The Filth was Grant [Morrison]’s first project after his creative divorce with Mark Millar.  While Mark had gone on to do The Ultimates – probably the most commercial comic-book product on the market – Grant perversely chose to tell the most niche, psychological, complicated, and dark tale he could think of… I suspect The Ultimates may have won the sales war…

We may not be rooting for the sperm to destroy these innocent women – may in fact be rooting for them to survive! – but if we look at and enjoy the page we are nonetheless taking pleasure in the butcherly qualities of  Chris Weston’s linework and composition.  Safe from the knife ourselves we are free to enjoy its threat and its impact, its inescapable reduction of life, just as surely as we are while watching the elaborate techno-knives of Michael Bay’s Transformers cleave through skyscrapers, or when trying to keep track of the meat knives in whatever gonzo porn clip we chose to access on our smartphones on our way to work in the morning.

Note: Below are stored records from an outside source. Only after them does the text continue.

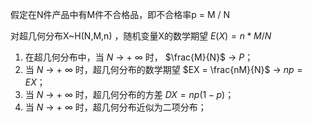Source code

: 假定在N件产品中有M件不合格品，即不合格率p = M / N

对超几何分布X~H(N,M,n) ，随机变量X的数学期望 $E(X) = n * M / N$

1. 在超几何分布中，当 $N$ $\to$ + $\infty$ 时， $\frac{M}{N}$ $\to$ $P$；
2. 当 $N$ $\to$ + $\infty$ 时，超几何分布的数学期望 $EX = \frac{nM}{N}$ $\to$ $np = EX$；
3. 当 $N$ $\to$ + $\infty$ 时，超几何分布的方差 $DX = np(1 - p)$；
4. 当 $N$ $\to$ + $\infty$ 时，超几何分布近似为二项分布；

In the end Porneau is defeated when Miami anally violates him with a strap-on full of “Bourgeonal; the chemicals eggs release to act sperm”.  When he is rushed and destroyed by his own creations, the question of whether The Filth is a critique of sexist entertainment or an example of it is further complicated.  In order to defeat Tex, the agents of The Hand resort to his methods and reaffirm his “Fuck or be fucked” motto.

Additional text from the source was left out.